WHAT TO WORK ON: Only a number is wanted here: how many lines in the entries below contain the word "includegraphics".

MATERIAL FOR THE TASK:
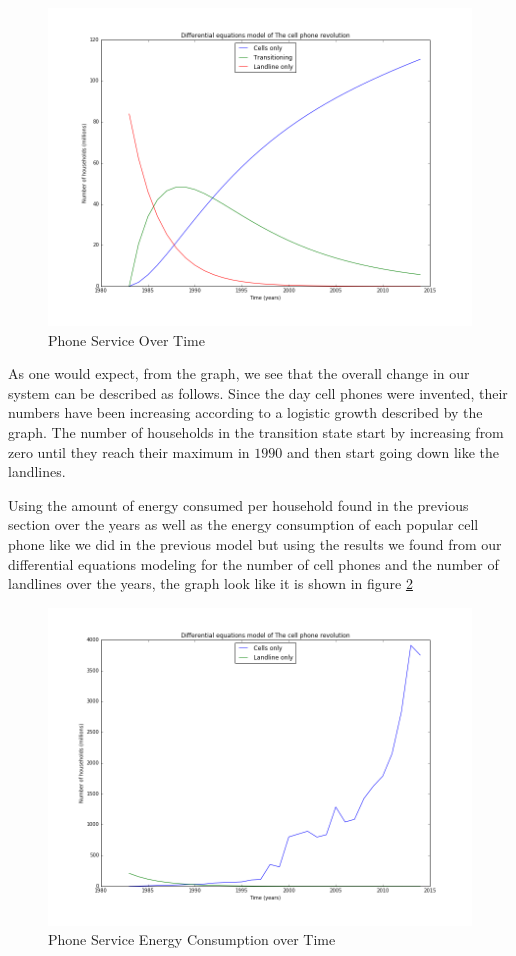 \documentclass{article}
\begin{document}
\begin{figure}
    \includegraphics[width=\textwidth]{Differential1.png} 
    \caption{Phone Service Over Time}
    \label{11}
\end{figure}

As one would expect, from the graph, we see that the overall change in our system can be described as follows. Since the day cell phones were invented, their numbers have been increasing according to a logistic growth described by the graph. The number of households in the transition state start by increasing from zero until they reach their maximum in $1990$ and then start going down like the landlines.\par 
Using the amount of energy consumed per household found in the previous section over the years as well as the energy consumption of each popular cell phone like we did in the previous model but using the results we found from our differential equations modeling for the number of cell phones and the number of landlines over the years, the graph look like it is shown in figure \ref{12}

\begin{figure}
    \centering
    \includegraphics[width=\textwidth]{Differential3.png} 
    \caption{Phone Service Energy Consumption over Time}
    \label{12}
\end{figure}
\end{document}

ANSWER SECTION: 2